En plus d'être longues, ces minutes furent on ne peut plus silencieuse et c'était d'autant plus perturbant lorsque l'on s'avait qui se trouvait là. Concernant Derek, bien sûr, ce n'était pas vraiment surprenant. Les seuls réels bruits qu'il y avait étaient causés par Stiles qui mâchait, ou par la collision entre les couverts et l'assiette. C'est alors que Derek s'attarda sur ses mains.

Deaton ne les avaient pas bandées et ce, parce que les blessures qui s'y trouvaient ne dataient pas de l'agression et ne nécessitaient pas d'être recouvertes. Pour autant, elles étaient récentes, c'était certain. Et ces mains abîmées lui firent mal au cœur. C'étaient des mains qui avaient frappé. En faisant attention, Derek remarquait chacune des plaies, dissociant les plus petites des plus grandes. Certaines avaient dû saigner, recouvertes désormais par une croûte rouge foncé ou bien brunâtre, selon les endroits. De temps à autre, de légers tremblements secouaient ces mains qui devaient être belles, lorsqu'elles étaient en bon état. Ce n'est qu'à cet instant que le lycanthrope remarqua la longueur des doigts de Stiles. Ils étaient fins et longs, des doigts qui semblaient presque grâcieux. Pour peu, Derek pouvait les comparer à des doigts de musiciens. C'était souvent un avantage d'avoir de longs doigts. Au piano, il était plus simple d'attraper les touches, au violon, à la harpe, de toucher des cordes lointaines.

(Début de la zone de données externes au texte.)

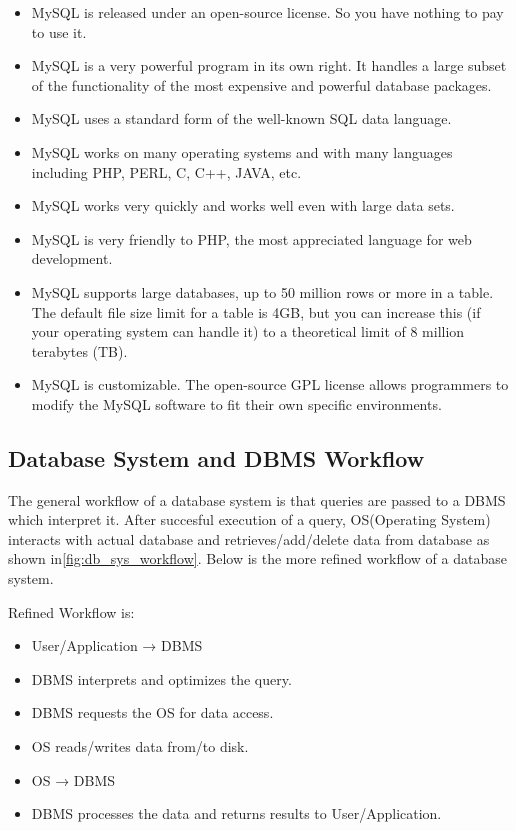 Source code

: \documentclass[12pt]{report}
\begin{document}
\begin{itemize}
\item MySQL is released under an open-source license. So you have nothing to pay to use it.
\item MySQL is a very powerful program in its own right. It handles a large subset of the functionality of the most expensive and powerful database packages.
\item MySQL uses a standard form of the well-known SQL data language.
\item MySQL works on many operating systems and with many languages including PHP, PERL, C, C++, JAVA, etc.
\item MySQL works very quickly and works well even with large data sets.
\item MySQL is very friendly to PHP, the most appreciated language for web development.

\item MySQL supports large databases, up to 50 million rows or more in a table. The default file size limit for a table is 4GB, but you can increase this (if your operating system can handle it) to a theoretical limit of 8 million terabytes (TB).

\item MySQL is customizable. The open-source GPL license allows programmers to modify the MySQL software to fit their own specific environments.		
\end{itemize}

\subsection{Database System and DBMS Workflow}
The general workflow of a database system is that queries are passed to a DBMS which interpret it. After succesful execution of a query, OS(Operating System) interacts with actual database and retrieves/add/delete data from database as shown in\ref{fig:db_sys_workflow}. Below is the more refined workflow of a database system. 

Refined Workflow is:
\begin{itemize}
 \item  User/Application → DBMS
 \item DBMS interprets and optimizes the query.
 \item DBMS requests the OS for data access.
 \item OS reads/writes data from/to disk.
 \item OS → DBMS
 \item DBMS processes the data and returns results to User/Application.
\end{itemize}
\end{document}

Le regard de Stiles le stoppa brutalement dans sa contemplation. Il semblait confus et gêné, ce qui était compréhensible. Qui ne le serait pas en voyant quelqu'un fixer ses mains depuis une éternité. Derek s'excusa vaguement et lui demanda, l'air de rien, si c'était bon, si ça lui allait. Stiles hocha la tête avant de la détourner assez rapidement, comme s'il avait peur de quelque chose. Peut-être avait-il besoin d'un peu d'intimité. Derek lui dit alors qu'il revenait un peu plus tard et qu'il le laissait tranquille un moment avant de se lever. Il allait se mettre à marcher lorsqu'il se rendit compte d'une pression sur sa manche. Il se retourna alors et vit la main de Stiles s'accrocher au tissu et elle lui parut tellement petite à ce moment-là que le cœur de Derek rata un battement sans même qu'il s'en rende compte.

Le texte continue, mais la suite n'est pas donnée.